I pagamenti in contanti accendono da sempre il dibattito: c’è chi dice che siano un sacrosanto diritto e chi li vede come un assist per l’evasione fiscale. Le norme in materia sono cambiate tantissime volte negli ultimi anni e districarsi tra le tante regole piò diventare un’impresa. Quindi, qual è il limite attuale e che cosa prevedono le norme antiriciclaggio per il 2026?
Qual è il limite dei pagamenti in contanti?
In Italia la soglia massima per il pagamento in contanti è fissata a 5.000 euro.

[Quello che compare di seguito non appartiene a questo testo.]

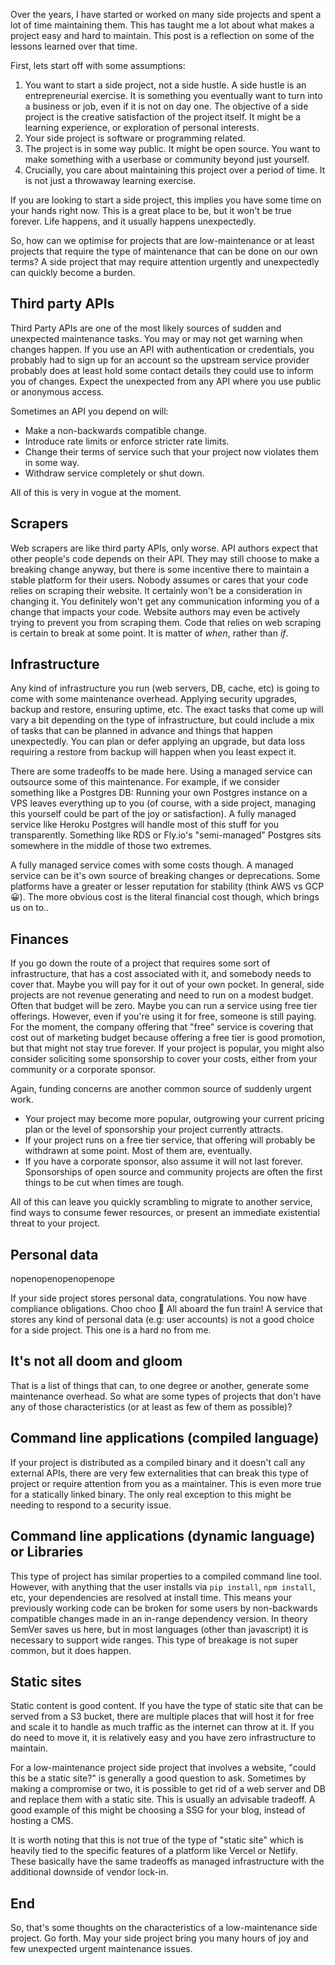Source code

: <!--
.. title: So, you want to start a side project?
.. slug: side-project
.. date: 2023-12-03 00:00:00
.. tags: 
.. category: 
.. link: 
.. description: 
.. type: text
-->

Over the years, I have started or worked on many side projects and spent a lot of time maintaining them. This has taught me a lot about what makes a project easy and hard to maintain. This post is a reflection on some of the lessons learned over that time.

First, lets start off with some assumptions:

1. You want to start a side project, not a side hustle. A side hustle is an entrepreneurial exercise. It is something you eventually want to turn into a business or job, even if it is not on day one. The objective of a side project is the creative satisfaction of the project itself. It might be a learning experience, or exploration of personal interests.
2. Your side project is software or programming related.
3. The project is in some way public. It might be open source. You want to make something with a userbase or community beyond just yourself.
4. Crucially, you care about maintaining this project over a period of time. It is not just a throwaway learning exercise.

If you are looking to start a side project, this implies you have some time on your hands right now. This is a great place to be, but it won't be true forever. Life happens, and it usually happens unexpectedly.

So, how can we optimise for projects that are low-maintenance or at least projects that require the type of maintenance that can be done on our own terms? A side project that may require attention urgently and unexpectedly can quickly become a burden.

## Third party APIs

Third Party APIs are one of the most likely sources of sudden and unexpected maintenance tasks. You may or may not get warning when changes happen. If you use an API with authentication or credentials, you probably had to sign up for an account so the upstream service provider probably does at least hold some contact details they could use to inform you of changes. Expect the unexpected from any API where you use public or anonymous access.

Sometimes an API you depend on will:

- Make a non-backwards compatible change.
- Introduce rate limits or enforce stricter rate limits.
- Change their terms of service such that your project now violates them in some way. 
- Withdraw service completely or shut down.

All of this is very in vogue at the moment.

## Scrapers

Web scrapers are like third party APIs, only worse. API authors expect that other people's code depends on their API. They may still choose to make a breaking change anyway, but there is some incentive there to maintain a stable platform for their users. Nobody assumes or cares that your code relies on scraping their website. It certainly won't be a consideration in changing it. You definitely won't get any communication informing you of a change that impacts your code. Website authors may even be actively trying to prevent you from scraping them. Code that relies on web scraping is certain to break at some point. It is matter of *when*, rather than *if*.

## Infrastructure

Any kind of infrastructure you run (web servers, DB, cache, etc) is going to come with some maintenance overhead. Applying security upgrades, backup and restore, ensuring uptime, etc. The exact tasks that come up will vary a bit depending on the type of infrastructure, but could include a mix of tasks that can be planned in advance and things that happen unexpectedly. You can plan or defer applying an upgrade, but data loss requiring a restore from backup will happen when you least expect it.

There are some tradeoffs to be made here. Using a managed service can outsource some of this maintenance. For example, if we consider something like a Postgres DB: Running your own Postgres instance on a VPS leaves everything up to you (of course, with a side project, managing this yourself could be part of the joy or satisfaction). A fully managed service like Heroku Postgres will handle most of this stuff for you transparently. Something like RDS or Fly.io's "semi-managed" Postgres sits somewhere in the middle of those two extremes.

A fully managed service comes with some costs though. A managed service can be it's own source of breaking changes or deprecations. Some platforms have a greater or lesser reputation for stability (think AWS vs GCP 😀). The more obvious cost is the literal financial cost though, which brings us on to..

## Finances

If you go down the route of a project that requires some sort of infrastructure, that has a cost associated with it, and somebody needs to cover that. Maybe you will pay for it out of your own pocket. In general, side projects are not revenue generating and need to run on a modest budget. Often that budget will be zero. Maybe you can run a service using free tier offerings. However, even if you're using it for free, someone is still paying. For the moment, the company offering that "free" service is covering that cost out of marketing budget because offering a free tier is good promotion, but that might not stay true forever. If your project is popular, you might also consider soliciting some sponsorship to cover your costs, either from your community or a corporate sponsor.

Again, funding concerns are another common source of suddenly urgent work.

- Your project may become more popular, outgrowing your current pricing plan or the level of sponsorship your project currently attracts.
- If your project runs on a free tier service, that offering will probably be withdrawn at some point. Most of them are, eventually.
- If you have a corporate sponsor, also assume it will not last forever. Sponsorships of open source and community projects are often the first things to be cut when times are tough.

All of this can leave you quickly scrambling to migrate to another service, find ways to consume fewer resources, or present an immediate existential threat to your project.

## Personal data

nopenopenopenopenope

If your side project stores personal data, congratulations. You now have compliance obligations. Choo choo 🚂 All aboard the fun train! A service that stores any kind of personal data (e.g: user accounts) is not a good choice for a side project. This one is a hard no from me.

## It's not all doom and gloom

That is a list of things that can, to one degree or another, generate some maintenance overhead. So what are some types of projects that don't have any of those characteristics (or at least as few of them as possible)?

## Command line applications (compiled language)

If your project is distributed as a compiled binary and it doesn't call any external APIs, there are very few externalities that can break this type of project or require attention from you as a maintainer. This is even more true for a statically linked binary. The only real exception to this might be needing to respond to a security issue.

## Command line applications (dynamic language) or Libraries

This type of project has similar properties to a compiled command line tool. However, with anything that the user installs via `pip install`, `npm install`, etc, your dependencies are resolved at install time. This means your previously working code can be broken for some users by non-backwards compatible changes made in an in-range dependency version. In theory SemVer saves us here, but in most languages (other than javascript) it is necessary to support wide ranges. This type of breakage is not super common, but it does happen.

## Static sites

Static content is good content. If you have the type of static site that can be served from a S3 bucket, there are multiple places that will host it for free and scale it to handle as much traffic as the internet can throw at it. If you do need to move it, it is relatively easy and you have zero infrastructure to maintain.

For a low-maintenance project side project that involves a website, "could this be a static site?" is generally a good question to ask. Sometimes by making a compromise or two, it is possible to get rid of a web server and DB and replace them with a static site. This is usually an advisable tradeoff. A good example of this might be choosing a SSG for your blog, instead of hosting a CMS.

It is worth noting that this is not true of the type of "static site" which is heavily tied to the specific features of a platform like Vercel or Netlify. These basically have the same tradeoffs as managed infrastructure with the additional downside of vendor lock-in.

## End

So, that's some thoughts on the characteristics of a low-maintenance side project. Go forth. May your side project bring you many hours of joy and few unexpected urgent maintenance issues.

Per essere più precisi, puoi fare un acquisto o saldare un debito in contanti fino ad un massimo di 4999,99 euro: allo scattare dei 5.000 euro il pagamento deve essere obbligatoriamente tracciabile.
Com’è cambiato il limite ai contanti nel tempo?
Le variazioni del limite al pagamento in contanti possono essere equiparate a vere e proprie montagne russe. Negli ultimi decenni le norme in materia sono cambiate in maniera a dir poco repentina. Facciamo allora un breve excursus storico per capire come si è giunti all’attuale soglia di 5.000 euro.
Il primo limite storico fu introdotto nel 1991 e venne fissato a 20 milioni di lire. Nel 2002, con l’avvento dell’euro, tale soglia venne semplicemente convertito nella nuova moneta corrente e quindi trasformata in 10.329,14 euro.
Dal 2007 in avanti invece inizia la fase più turbolenta. Il D. Lgs. 231/2007 introduce la legge antiriciclaggio e il limite ai pagamenti in contanti viene fissato a quota 5.000 euro. L’anno successivo, sotto il governo Berlusconi, le carte in tavola vengono nuovamente mischiate: il limite viene innalzato a 12.500 euro.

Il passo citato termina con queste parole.